However, there are boundaries, and it’s always celebrated between January 21st and Feb 20th. They’re not so crazy as to randomly celebrate it in August.

It Typically Lasts For Fifteen Days

If you want to celebrate the Chinese New Year in true Chinese style in China, you’ll need plenty of stamina, as the celebration lasts for over two weeks.

It’s okay, though, as there will be plenty of things to do. It isn’t like Europe or America, where the main aim is to get onto the shots as soon as possible! You’ll be just fine.

There is only one actual New Years Day, though, and it’s a public holiday throughout many parts of Asia, including Indonesia and the Philippines.

It’s Also Know As Spring Festival

Unfortunately, our New Year is not known as the Spring Festival, and it certainly doesn’t herald any warmer, spring-like weather. If anything, the weather just seems to get even colder after New Year’s Day!

But China is a bit different and the Chinese New Year often falls during the so-called start of spring.

This is cool because New Year really gives the Chinese something to look forward to – warmer weather!!

It’s Very Family Oriented

If you’ve got an image of thousands of Chinese flocking to the streets to watch parades of dragons moving through the streets accompanied by a brass band, you’d be totally wrong. The celebrations are actually nothing like this. Instead, they mostly take place at home.

New Year in China is very much a time for family, and many Chinese make huge efforts to travel up and down the country to see their loved ones for this very special time of the year.

New Year Marks The Year Of An Animal

Our New Year just makes the year of a different number. This year was the year of the number 2016, while next year is 2017’s time to shine.

The Chinese are a bit more creative, though.

You’ve probably heard that China likes to name its years after an animal. 2016, for example, was the Year of the Monkey. This is because their zodiac cycle is home to twelve animals, each of which deserve their own year every now and then.

Yep, the Chinese believe strongly in astrology. I just hope you haven’t annoyed any monkeys this year and ruined their Year.

A Clean House Is A Lucky House

The Chinese are well-known for harbouring a few superstitions, and one of them is that their houses should always be as clean as possible on New Years.

Why? Because it brings good luck!

Unlike a disorderly house, which brings with it bad luck and even dishonour.

So don’t forget to get the vacuum out!

Lots Of Money Is Exchanged

The Chinese have a few customs that have been practised for hundreds of years. One of their most curious New Years customs is the red envelope exchange.

Basically, anyone can hand anyone a red envelope.

But there is a catch – it must contain cash.

In China, you’ll see young people giving older people red envelopes and vice versa, bosses giving them to their employees and so on. Think of it as a New Year’s bonus and showing people that you care about them.

Red Is A Lucky Colour

In fact, it isn’t just the envelopes of cash that are red during the Chinese New Year – pretty much everything is red, from decorations in the houses to paper messages.
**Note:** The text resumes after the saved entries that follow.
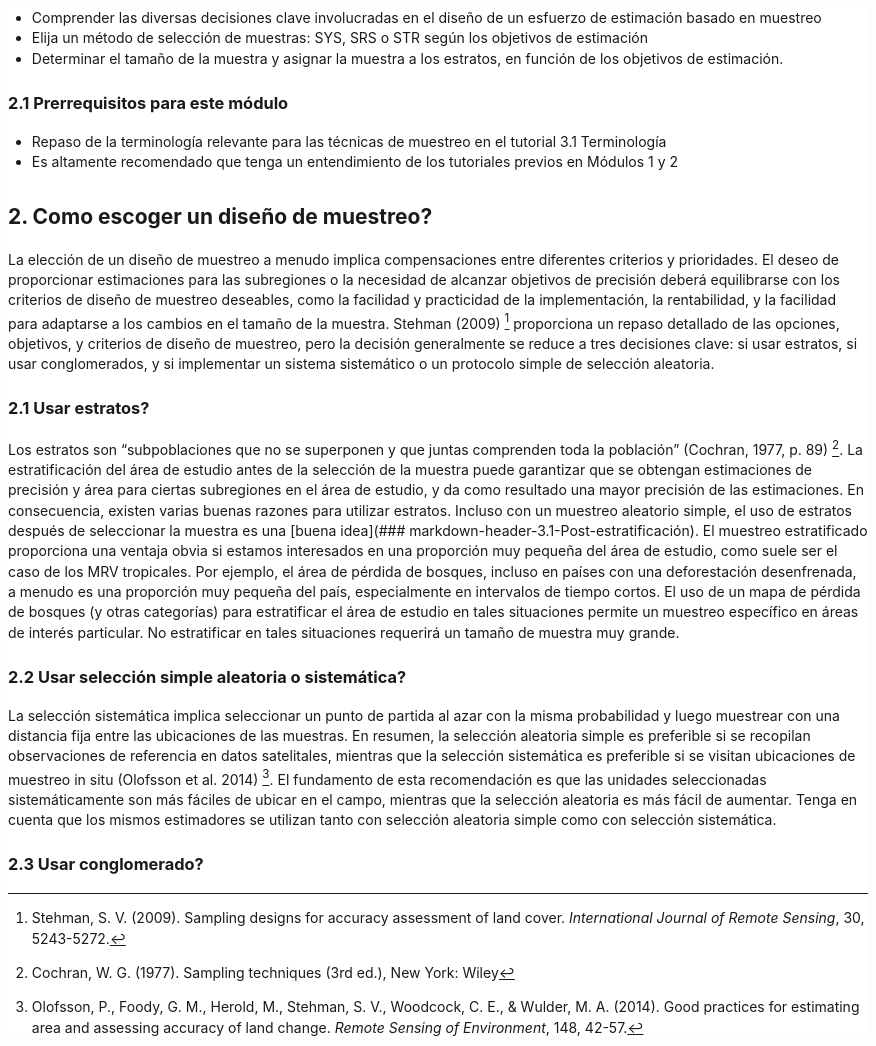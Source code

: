 - Comprender las diversas decisiones clave involucradas en el diseño de un esfuerzo de estimación basado en muestreo
- Elija un método de selección de muestras: SYS, SRS o STR según los objetivos de estimación
- Determinar el tamaño de la muestra y asignar la muestra a los estratos, en función de los objetivos de estimación.

### 2.1 Prerrequisitos para este módulo

- Repaso de la terminología relevante para las técnicas de muestreo en el tutorial 3.1 Terminología
- Es altamente recomendado que tenga un entendimiento de los tutoriales previos en Módulos 1 y 2



## 2. Como escoger un diseño de muestreo?

La elección de un diseño de muestreo a menudo implica compensaciones entre diferentes criterios y prioridades. El deseo de proporcionar estimaciones para las subregiones o la necesidad de alcanzar objetivos de precisión deberá equilibrarse con los criterios de diseño de muestreo deseables, como la facilidad y practicidad de la implementación, la rentabilidad, y la facilidad para adaptarse a los cambios en el tamaño de la muestra. Stehman (2009) [^ fn3] proporciona un repaso detallado de las opciones, objetivos, y criterios de diseño de muestreo, pero la decisión generalmente se reduce a tres decisiones clave: si usar estratos, si usar conglomerados, y si implementar un sistema sistemático o un protocolo simple de selección aleatoria.

### 2.1 Usar estratos?

Los estratos son “subpoblaciones que no se superponen y que juntas comprenden toda la población” (Cochran, 1977, p. 89) [^ fn4]. La estratificación del área de estudio antes de la selección de la muestra puede garantizar que se obtengan estimaciones de precisión y área para ciertas subregiones en el área de estudio, y da como resultado una mayor precisión de las estimaciones. En consecuencia, existen varias buenas razones para utilizar estratos. Incluso con un muestreo aleatorio simple, el uso de estratos después de seleccionar la muestra es una [buena idea](### markdown-header-3.1-Post-estratificación). El muestreo estratificado proporciona una ventaja obvia si estamos interesados en una proporción muy pequeña del área de estudio, como suele ser el caso de los MRV tropicales. Por ejemplo, el área de pérdida de bosques, incluso en países con una deforestación desenfrenada, a menudo es una proporción muy pequeña del país, especialmente en intervalos de tiempo cortos. El uso de un mapa de pérdida de bosques (y otras categorías) para estratificar el área de estudio en tales situaciones permite un muestreo específico en áreas de interés particular. No estratificar en tales situaciones requerirá un tamaño de muestra muy grande.  

### 2.2 Usar selección simple aleatoria o sistemática?

La selección sistemática implica seleccionar un punto de partida al azar con la misma probabilidad y luego muestrear con una distancia fija entre las ubicaciones de las muestras. En resumen, la selección aleatoria simple es preferible si se recopilan observaciones de referencia en datos satelitales, mientras que la selección sistemática es preferible si se visitan ubicaciones de muestreo in situ (Olofsson et al. 2014) [^ fn5]. El fundamento de esta recomendación es que las unidades seleccionadas sistemáticamente son más fáciles de ubicar en el campo, mientras que la selección aleatoria es más fácil de aumentar. Tenga en cuenta que los mismos estimadores se utilizan tanto con selección aleatoria simple como con selección sistemática. 

### 2.3 Usar conglomerado?


[^fn1]: Stehman, S. V., & Czaplewski, R. L. (1998). Design and analysis for thematic map accuracy assessment: fundamental principles. *Remote Sensing of Environment*, 64(3), 331-344.
[^fn2]: GFOI (2016). *Integration of remote-sensing and ground-based observations for estimation of emissions and removals of greenhouse gases in forests: Methods and guidance from the Global Forest Observations Initiative* (2nd ed.), Rome: UN Food and Agriculture Organization
[^fn3]: Stehman, S. V. (2009). Sampling designs for accuracy assessment of land cover. *International Journal of Remote Sensing*, 30, 5243-5272.
[^fn4]: Cochran, W. G. (1977). Sampling techniques (3rd ed.), New York: Wiley
[^fn5]: Olofsson, P., Foody, G. M., Herold, M., Stehman, S. V., Woodcock, C. E., & Wulder, M. A. (2014). Good practices for estimating area and assessing accuracy of land change. *Remote Sensing of Environment*, 148, 42-57.
[^fn6]: Olofsson, P., Arévalo, P., Espejo, A. B., Green, C., Lindquist, E., McRoberts, R. E., & Sanz, M. J. (2020). Mitigating the effects of omission errors on area and area change estimates. *Remote Sensing of Environment*, 236, 111492.   
[^fn7]: Potapov, P. V., Dempewolf, J., Talero, Y., Hansen, M. C., Stehman, S. V., Vargas, C., ... & Giudice, R. (2014). National satellite-based humid tropical forest change assessment in Peru in support of REDD+ implementation. *Environmental Research Letters*, 9, 124012.
[^fn8]: Lohr, S. L. (1999). *Sampling: Design and Analysis: Design And Analysis*. CRC Press.
[^fn9]: Sannier, C., McRoberts, R. E., Fichet, L. V., & Makaga, E. M. K. (2014). Using the regression estimator with Landsat data to estimate proportion forest cover and net proportion deforestation in Gabon. *Remote Sensing of Environment*, 151, 138-148.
Red is held in high esteem in China, where it’s considered to be a lucky colour.

The Nation Gets Moving

China is a BIG country that is home to over one billion people. With schools given around a month off and universities even more than that, it means there are lots of people out there ready to celebrate in a big way.

To make the celebrations extra special, lots of people make the effort to visit their friends and family during New Year. As such, the nation gets moving, and it’s estimated that around 4% of Chinese people travel during the holidays, which equates to an incredible 3,500,000,000 journeys!
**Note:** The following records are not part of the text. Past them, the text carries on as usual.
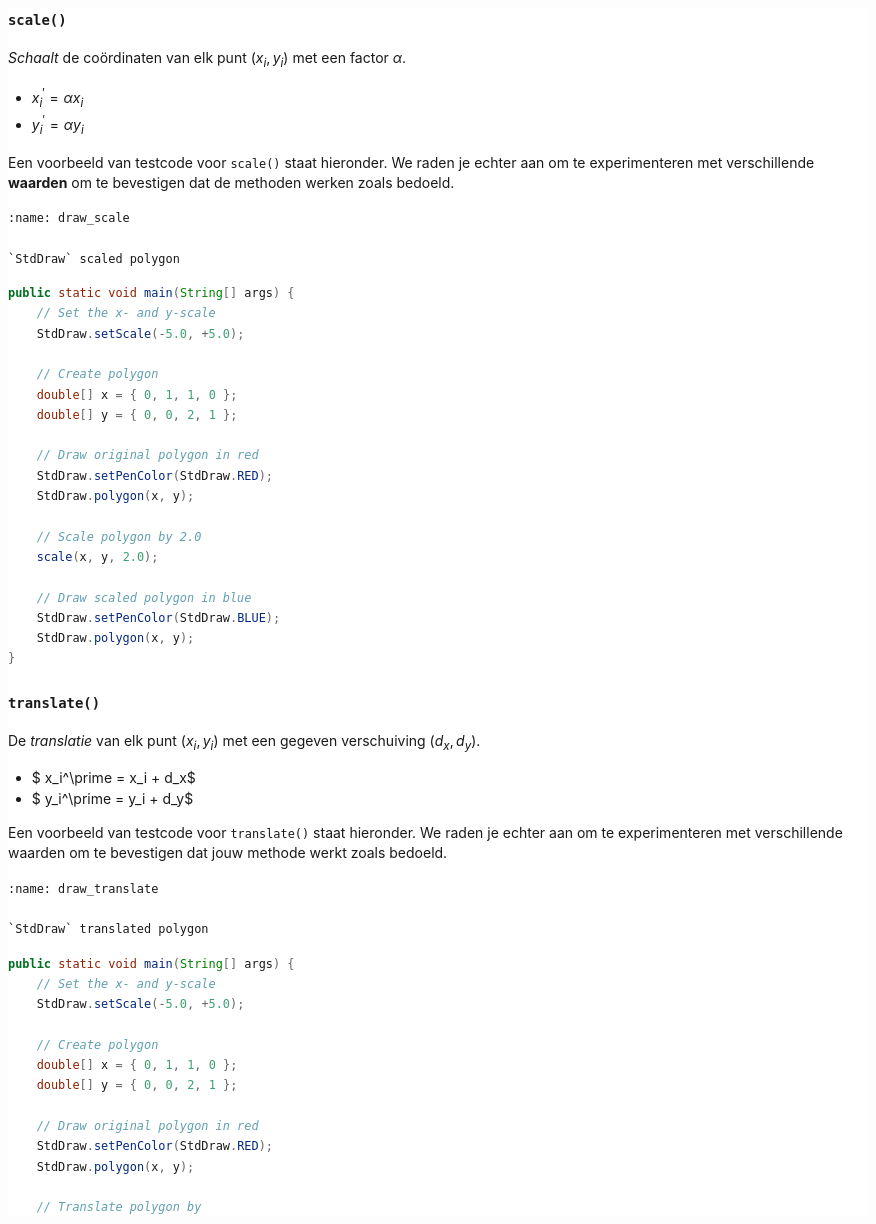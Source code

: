 ### `scale()`

*Schaalt* de coördinaten van elk punt $(x_i, y_i)$ met een factor $\alpha$.

*   $x_i^\prime = \alpha x_i$
*   $y_i^\prime = \alpha y_i$

Een voorbeeld van testcode voor `scale()` staat hieronder. We raden je echter aan om te experimenteren met verschillende **waarden** om te bevestigen dat de methoden werken zoals bedoeld.

```{figure} images/image3.png
:name: draw_scale

`StdDraw` scaled polygon
```

```java
public static void main(String[] args) {
    // Set the x- and y-scale
    StdDraw.setScale(-5.0, +5.0);

    // Create polygon
    double[] x = { 0, 1, 1, 0 };
    double[] y = { 0, 0, 2, 1 };

    // Draw original polygon in red
    StdDraw.setPenColor(StdDraw.RED);
    StdDraw.polygon(x, y);

    // Scale polygon by 2.0
    scale(x, y, 2.0);

    // Draw scaled polygon in blue
    StdDraw.setPenColor(StdDraw.BLUE);
    StdDraw.polygon(x, y);
}
```

### `translate()`

De *translatie* van elk punt $(x_i, y_i)$ met een gegeven verschuiving $(d_x, d_y)$.

*   $ x_i^\prime = x_i + d_x$
*   $ y_i^\prime = y_i + d_y$

Een voorbeeld van testcode voor `translate()` staat hieronder. We raden je echter aan om te experimenteren met verschillende waarden om te bevestigen dat jouw methode werkt zoals bedoeld.

```{figure} images/image4.png
:name: draw_translate

`StdDraw` translated polygon
```

```java
public static void main(String[] args) {
    // Set the x- and y-scale
    StdDraw.setScale(-5.0, +5.0);

    // Create polygon
    double[] x = { 0, 1, 1, 0 };
    double[] y = { 0, 0, 2, 1 };

    // Draw original polygon in red
    StdDraw.setPenColor(StdDraw.RED);
    StdDraw.polygon(x, y);

    // Translate polygon by
```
In America, not even 100,000,000 people travel during the Christmas holidays, and when they do they don’t cover as much distance as the Chinese.

No One Does Fireworks Like China

We associate New Years with fireworks, but no one on earth does fireworks like China because this nation is actually home to the fireworks industry.

Expect lots of organised events and displays (literally thousands), as well as a few fireworks being set off in your neighbours garden.